Мне лично довелось переписываться и даже разговаривать с тремя очевидцами — Крепсом, Маториным и Моисеенко. Крепс и вывел меня на Маторина, не переставая нахваливать его как свидетеля (а я направил к нему и Маркова), а о Моисеенко тогда еще никто не знал. Старые зэки Моисеенко и Маторин, прочитав о Мандельштаме друг у друга, явно недолюбливали свидетельства друг друга, оба возбуждались и отмечали то, в чем, по их мнению, ошибается другой, но ни один не говорил о другом, что он лжец или самозванец и не позволял себе того, что Григорий Померанц называл «пеной на губах».

А вот Марков — позволил, и на губах его одна только пена, а у читателя вместо лебединой песни — только шипение пенящейся пустоты…

Четыре ведра помоев: из мандельштамоведов в моисеенковеды

Свое наступление Марков повел сразу с двух сторон — с риторической и с исторической.

Сначала о риторическом заходе. На протяжении многих страниц — выморочные попытки разоблачения «лжи». «Самое главное, — покоя не давало смутное ощущение того, что кроме ошибочных сведений, герой-прозелит что-то скрывает, не договаривает…». Таких фразочек в «Рубеже» — десятки!

Но после такой арт-риторической подготовки так и ждешь, что теперь Марков-историк добьет своего «героя-прозелита» неотразимо убийственными аргументами.

Что ж, слово Маркову-историку!

Составленный им каталог прегрешений Моисеенко против правды-матки не так уж и длинен.

Во-первых, говорил, что прибыл в лагерь 15-го, а на самом деле 14 октября.

Во-вторых, говорит, что срок у Мандельштама 10 лет, а на самом деле 5.

В-третьих, грубейшею ложью является утверждение, что до самой смерти поэт оставался в подаренном Эренбургом, желтой кожи, пальто.

Ну и, в-четвертых и в-пятых, Моисеенко утаил, что плыл на «Джурме» в Нагаево и что зиму 1939 года провел на Колыме: в начале декабря 38-го года — туда и в апреле 39-го — обратно! Так что смерти мандельштамовской не видел, ври да не завирайся.

К Нагаево и Колыме мы еще вернемся, а сейчас напомним о феномене аберрации памяти, то есть о первых трех обвинениях.

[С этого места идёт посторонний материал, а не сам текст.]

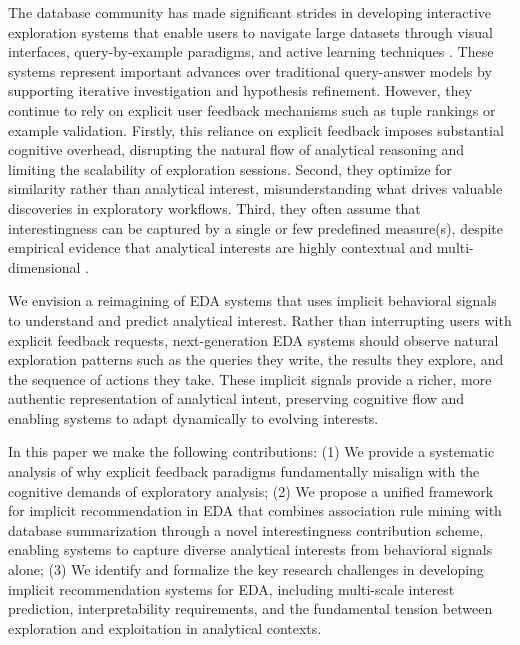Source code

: \documentclass[sigconf, nonacm]{acmart}
\begin{document}
The database community has made significant strides in developing interactive exploration systems that enable users to navigate large datasets through visual interfaces, query-by-example paradigms, and active learning techniques \cite{dimitriadouAIDEActiveLearningBased2016, shen2014discovering, rezig2021dice}. These systems represent important advances over traditional query-answer models by supporting iterative investigation and hypothesis refinement. However, they continue to rely on explicit user feedback mechanisms such as tuple rankings or example validation. Firstly, this reliance on explicit feedback imposes substantial cognitive overhead, disrupting the natural flow of analytical reasoning and limiting the scalability of exploration sessions. Second, they optimize for similarity rather than analytical interest, misunderstanding what drives valuable discoveries in exploratory workflows. Third, they often assume that interestingness can be captured by a single or few predefined measure(s), despite empirical evidence that analytical interests are highly contextual and multi-dimensional \cite{somechPredictingWhatInteresting2019, chansonInterestingnessMeasuresExploratory2025a}.

We envision a reimagining of EDA systems that uses implicit behavioral signals to understand and predict analytical interest. Rather than interrupting users with explicit feedback requests, next-generation EDA systems should observe natural exploration patterns such as the queries they write, the results they explore, and the sequence of actions they take. These implicit signals provide a richer, more authentic representation of analytical intent, preserving cognitive flow and enabling systems to adapt dynamically to evolving interests.

In this paper we make the following contributions: (1) We provide a systematic analysis of why explicit feedback paradigms fundamentally misalign with the cognitive demands of exploratory analysis; (2) We propose a unified framework for implicit recommendation in EDA that combines association rule mining with database summarization through a novel interestingness contribution scheme, enabling systems to capture diverse analytical interests from behavioral signals alone; (3) We identify and formalize the key research challenges in developing implicit recommendation systems for EDA, including multi-scale interest prediction, interpretability requirements, and the fundamental tension between exploration and exploitation in analytical contexts.
\end{document}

Воспользуемся для этого теми пассажами, где Марков поминает лично меня или мои работы. Так, он пишет, что я приезжал во Владик с телевизионщиками в 1989 году и что нас якобы не пустили на территорию экипажа — бывшую лагерную. А я помню это иначе: дело было в 1990 году (фильм вышел на экраны 15 января 1991 года), и нас за ворота пустили, но только двоих и без камеры. Марков тогда уверенно показывал мне свои краеведческие реконструкции местонахождений — и 11-го барака, и больнички, и карьера, и места братской могилы (но это уже снаружи). Мое второе посещение экипажа состоялось в 2006 году, и с нами был Коля Поболь. Третьего визита не было.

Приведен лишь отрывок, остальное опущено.